The parseability of the dot approach is definitely a valid issue. You certainly could dive into the code and allow T.size() as a special case, however with special cases comes inconsistency.

Whatever approach is taken, I strongly believe that there must be something to indicate that size and length are compile time properties, such as a sigil.

lerno commented 5 years ago

(1) There are a bunch of reserved keywords in C. It's just that they're prefixed with _ and then used through their macro: https://www.c-programming-simple-steps.com/c-keywords.html. If we look at Zig's built in functions, then these would be keywords if implemented in C: https://ziglang.org/documentation/master/#Builtin-Functions – I'm not saying that we need this zoo of built-ins, but just to show there is an argument for keywords increasing rather than decreasing.

By the way, if the .size-approach is used I prefer it to look like i32.size rather than i32.size(). The reason is that I prefer to associate () with runtime evaluation. ".size" signals to me that this is some way is constant during runtime and is safe to use without an unnecessary performance hit – which is exactly what happens.

lerno commented 5 years ago

@Dandigit the difficult thing is finding good sigils. Using @ quickly gets noisy, especially when used for macros as well. I don't like "!" at all since that signals exception handling for me and I want to reserve that in case it's needed. In general postfix sigils are harder to see as well. Do you have any suggestions?

(I obviously agree on i32.sizeof being bad)

Dandigit commented 5 years ago

@lerno I completely agree that @ is noisy and that ! is too established as "exception incoming". My personal preference for a sigil is an apostrophe: '.

i32.'size
'sizeof(i32)
a.'size

It's not perfect though, a simple ' can be quite easy to miss. I suppose it's something you'd learn to look for.

lerno commented 5 years ago

The apostrophe would probably be the last one I’d use due to its association with strings.

In general C is a difficult language for sigils since so many operators use characters already. Even operators have different meaning in an expression already: & and * being the most frequently occuring ones.

So finding a good sigil that people can agree on will be a though job.

Dandigit commented 5 years ago

I can't believe that the apostrophe's association with strings/chars crossed my mind - thanks for pointing it out. Definitely not preferable.

bvdberg commented 5 years ago

There are not so many possible ascii characters that are suited here.
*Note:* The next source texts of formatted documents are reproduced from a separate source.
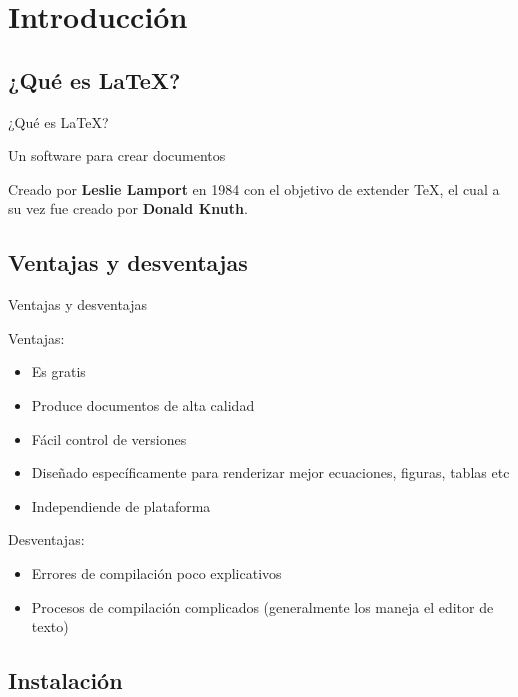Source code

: \section{Introducción}\label{intro}

\frame{\tableofcontents[currentsection]}

\subsection{¿Qué es \LaTeX?}

\begin{frame}{¿Qué es \LaTeX?}
\begin{center}
Un software para crear documentos
\end{center}

\pause

Creado por \textbf{Leslie Lamport} en 1984 con el objetivo de extender \TeX, el
cual a su vez fue creado por \textbf{Donald Knuth}.

\end{frame}


\subsection{Ventajas y desventajas}
\begin{frame}{Ventajas y desventajas}

Ventajas:
\begin{itemize}
  \item Es gratis
  \item Produce documentos de alta calidad
  \item Fácil control de versiones
  \item Diseñado específicamente para renderizar mejor ecuaciones, figuras, tablas etc
  \item Independiende de plataforma
\end{itemize}

\pause

Desventajas:
\begin{itemize}
  \item Errores de compilación poco explicativos
  \item Procesos de compilación complicados (generalmente los maneja el editor
    de texto)
\end{itemize}

\end{frame}

\subsection{Instalación}

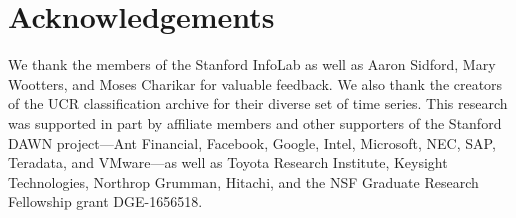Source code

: \documentclass[sigconf,10pt]{acmart}
\theoremstyle{problem}
\begin{document}
%



%



%

\section*{Acknowledgements}
We thank the members of the Stanford InfoLab as well as Aaron Sidford, Mary Wootters, and Moses Charikar for valuable feedback.  
We also thank the creators of the UCR classification archive for their diverse set of time series.
This research was supported in part by affiliate members and other supporters of the Stanford DAWN project---Ant Financial, Facebook, Google, Intel, Microsoft, NEC, SAP, Teradata, and VMware---as well as Toyota Research Institute, Keysight Technologies, Northrop Grumman, Hitachi, and the NSF Graduate Research Fellowship grant DGE-1656518.



{\footnotesize
}
%
\end{document}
Looking at the ASCII table: ! $ % @.

None seem really nice. When I was thinking about this, I also came up with another solution. Since sizeof/elemsof both produce compile-time constants, we could force their usage with a capital case (That's also mandatory for other constants in C2). So again either .Sizeof() or .Sizeof, .Elemsof. Since no struct member can start with a capital char, no clashes are possible.

I think I either prefer Sizeof(x) or x.Sizeof. So x.Sizeof() is out IMO, since it's not a function.

Dandigit commented 5 years ago

That's not a bad idea - it definitely cleans things up a bit while still making it clear that Size is a constant. With this approach, we've got the following candidates:

T.Size
instance.Size

Sizeof(T)
Sizeof(instance)

array.Length
Lengthof(array)

array.Elems
Elemsof(array)

I'm still not sold on Elemsof/Elems - you say that it is unambiguous compared to Length/Lengthof but I digress.

x.Elems or Elemsof(x) read as x elements and elements of x respectively. The issue here is that this operator does not return the elements of an array, rather it returns the amount of elements. If this operator were to return the elements of an array, it would just return the array itself.

The amount of elements in an array is commonly expressed as its length, which is why x.Length and Lengthof(x) are less ambiguous than x.Elems and Elemsof(x).

If we wanted to eschew ambiguity completely, we'd end up with x.AmountOfElems and AmountOfElemsOf(x) which are both quite ridiculous.

lerno commented 5 years ago

I personally think that the uppercase there is a bit of an eyesore. That we even run into the issue is because pointer struct access and direct struct access is the same.